Excerpted records Start Marker

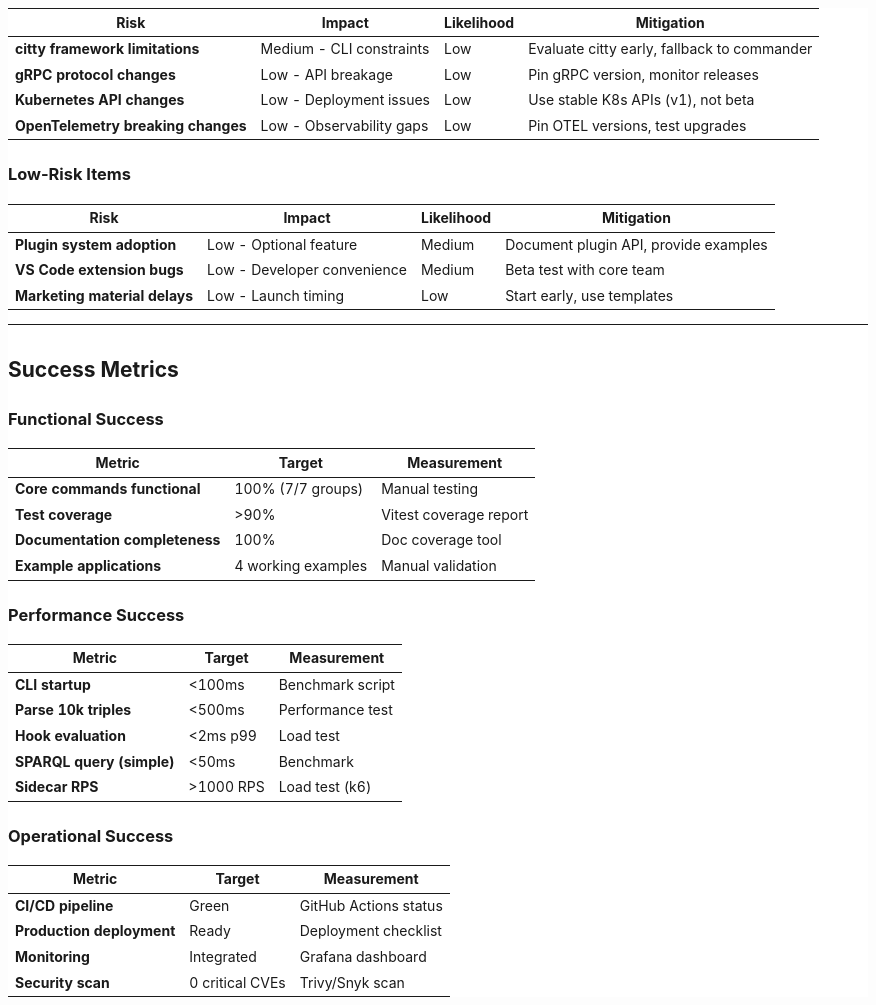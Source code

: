 | Risk | Impact | Likelihood | Mitigation |
|------|--------|------------|------------|
| **citty framework limitations** | Medium - CLI constraints | Low | Evaluate citty early, fallback to commander |
| **gRPC protocol changes** | Low - API breakage | Low | Pin gRPC version, monitor releases |
| **Kubernetes API changes** | Low - Deployment issues | Low | Use stable K8s APIs (v1), not beta |
| **OpenTelemetry breaking changes** | Low - Observability gaps | Low | Pin OTEL versions, test upgrades |

### Low-Risk Items

| Risk | Impact | Likelihood | Mitigation |
|------|--------|------------|------------|
| **Plugin system adoption** | Low - Optional feature | Medium | Document plugin API, provide examples |
| **VS Code extension bugs** | Low - Developer convenience | Medium | Beta test with core team |
| **Marketing material delays** | Low - Launch timing | Low | Start early, use templates |

---

## Success Metrics

### Functional Success

| Metric | Target | Measurement |
|--------|--------|-------------|
| **Core commands functional** | 100% (7/7 groups) | Manual testing |
| **Test coverage** | >90% | Vitest coverage report |
| **Documentation completeness** | 100% | Doc coverage tool |
| **Example applications** | 4 working examples | Manual validation |

### Performance Success

| Metric | Target | Measurement |
|--------|--------|-------------|
| **CLI startup** | <100ms | Benchmark script |
| **Parse 10k triples** | <500ms | Performance test |
| **Hook evaluation** | <2ms p99 | Load test |
| **SPARQL query (simple)** | <50ms | Benchmark |
| **Sidecar RPS** | >1000 RPS | Load test (k6) |

### Operational Success

| Metric | Target | Measurement |
|--------|--------|-------------|
| **CI/CD pipeline** | Green | GitHub Actions status |
| **Production deployment** | Ready | Deployment checklist |
| **Monitoring** | Integrated | Grafana dashboard |
| **Security scan** | 0 critical CVEs | Trivy/Snyk scan |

Excerpted records End Marker

● Problem to solve
Where a picture appears in the material above, skip it, and print the rest exactly.

● Result below
Source code

: | Risk | Impact | Likelihood | Mitigation |
|------|--------|------------|------------|
| **citty framework limitations** | Medium - CLI constraints | Low | Evaluate citty early, fallback to commander |
| **gRPC protocol changes** | Low - API breakage | Low | Pin gRPC version, monitor releases |
| **Kubernetes API changes** | Low - Deployment issues | Low | Use stable K8s APIs (v1), not beta |
| **OpenTelemetry breaking changes** | Low - Observability gaps | Low | Pin OTEL versions, test upgrades |

### Low-Risk Items

| Risk | Impact | Likelihood | Mitigation |
|------|--------|------------|------------|
| **Plugin system adoption** | Low - Optional feature | Medium | Document plugin API, provide examples |
| **VS Code extension bugs** | Low - Developer convenience | Medium | Beta test with core team |
| **Marketing material delays** | Low - Launch timing | Low | Start early, use templates |

---

## Success Metrics

### Functional Success

| Metric | Target | Measurement |
|--------|--------|-------------|
| **Core commands functional** | 100% (7/7 groups) | Manual testing |
| **Test coverage** | >90% | Vitest coverage report |
| **Documentation completeness** | 100% | Doc coverage tool |
| **Example applications** | 4 working examples | Manual validation |

### Performance Success

| Metric | Target | Measurement |
|--------|--------|-------------|
| **CLI startup** | <100ms | Benchmark script |
| **Parse 10k triples** | <500ms | Performance test |
| **Hook evaluation** | <2ms p99 | Load test |
| **SPARQL query (simple)** | <50ms | Benchmark |
| **Sidecar RPS** | >1000 RPS | Load test (k6) |

### Operational Success

| Metric | Target | Measurement |
|--------|--------|-------------|
| **CI/CD pipeline** | Green | GitHub Actions status |
| **Production deployment** | Ready | Deployment checklist |
| **Monitoring** | Integrated | Grafana dashboard |
| **Security scan** | 0 critical CVEs | Trivy/Snyk scan |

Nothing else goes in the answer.